WHAT IS EXPECTED: If a line in the records below holds the word "Zeini", copy it.

SOURCE INFORMATION:
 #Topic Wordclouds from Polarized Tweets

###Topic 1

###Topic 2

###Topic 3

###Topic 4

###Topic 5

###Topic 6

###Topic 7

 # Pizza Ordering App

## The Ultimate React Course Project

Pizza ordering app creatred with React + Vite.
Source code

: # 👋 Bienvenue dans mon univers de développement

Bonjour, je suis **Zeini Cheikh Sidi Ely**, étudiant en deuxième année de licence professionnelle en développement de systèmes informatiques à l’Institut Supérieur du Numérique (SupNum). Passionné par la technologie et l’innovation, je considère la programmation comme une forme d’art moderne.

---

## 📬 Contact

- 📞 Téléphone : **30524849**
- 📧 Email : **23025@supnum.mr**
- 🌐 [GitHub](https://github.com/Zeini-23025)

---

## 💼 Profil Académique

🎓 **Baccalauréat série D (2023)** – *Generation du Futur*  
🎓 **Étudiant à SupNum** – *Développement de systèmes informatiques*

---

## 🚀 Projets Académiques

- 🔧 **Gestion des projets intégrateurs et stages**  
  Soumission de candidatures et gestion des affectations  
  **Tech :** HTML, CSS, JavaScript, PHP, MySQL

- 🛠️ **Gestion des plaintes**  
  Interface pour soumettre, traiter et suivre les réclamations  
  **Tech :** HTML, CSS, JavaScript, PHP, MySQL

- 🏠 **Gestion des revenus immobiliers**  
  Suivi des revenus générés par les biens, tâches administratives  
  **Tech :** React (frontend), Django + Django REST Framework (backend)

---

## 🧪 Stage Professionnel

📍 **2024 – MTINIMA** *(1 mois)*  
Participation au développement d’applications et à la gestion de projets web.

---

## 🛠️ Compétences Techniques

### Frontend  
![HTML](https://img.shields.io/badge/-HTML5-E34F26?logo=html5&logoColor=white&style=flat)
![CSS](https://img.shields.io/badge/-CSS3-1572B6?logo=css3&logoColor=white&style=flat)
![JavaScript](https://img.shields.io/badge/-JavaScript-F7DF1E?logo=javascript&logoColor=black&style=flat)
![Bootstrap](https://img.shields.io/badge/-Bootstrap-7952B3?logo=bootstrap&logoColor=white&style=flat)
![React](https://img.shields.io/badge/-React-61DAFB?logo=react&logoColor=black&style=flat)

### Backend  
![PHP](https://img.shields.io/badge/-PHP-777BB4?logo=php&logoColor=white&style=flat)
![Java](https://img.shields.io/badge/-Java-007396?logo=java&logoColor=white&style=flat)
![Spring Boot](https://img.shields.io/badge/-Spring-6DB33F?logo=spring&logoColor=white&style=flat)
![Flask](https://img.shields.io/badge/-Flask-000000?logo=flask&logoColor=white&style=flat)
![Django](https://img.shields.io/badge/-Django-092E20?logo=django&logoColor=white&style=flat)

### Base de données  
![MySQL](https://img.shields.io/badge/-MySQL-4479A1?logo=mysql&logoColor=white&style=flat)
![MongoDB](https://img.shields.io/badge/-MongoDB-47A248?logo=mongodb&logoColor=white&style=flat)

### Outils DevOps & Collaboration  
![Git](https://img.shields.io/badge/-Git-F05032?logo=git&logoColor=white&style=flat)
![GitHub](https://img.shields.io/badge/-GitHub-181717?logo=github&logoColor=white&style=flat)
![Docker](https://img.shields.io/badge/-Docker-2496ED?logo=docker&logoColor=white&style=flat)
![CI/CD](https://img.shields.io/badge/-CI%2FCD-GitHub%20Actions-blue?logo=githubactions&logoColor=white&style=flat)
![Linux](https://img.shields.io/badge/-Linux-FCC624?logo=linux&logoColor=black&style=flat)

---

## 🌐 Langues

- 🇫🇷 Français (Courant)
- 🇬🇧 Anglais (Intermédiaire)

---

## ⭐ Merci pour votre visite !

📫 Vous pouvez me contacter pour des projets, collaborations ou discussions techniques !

RESULT OF THIS EXERCISE:
Bonjour, je suis **Zeini Cheikh Sidi Ely**, étudiant en deuxième année de licence professionnelle en développement de systèmes informatiques à l’Institut Supérieur du Numérique (SupNum). Passionné par la technologie et l’innovation, je considère la programmation comme une forme d’art moderne.
- 🌐 [GitHub](https://github.com/Zeini-23025)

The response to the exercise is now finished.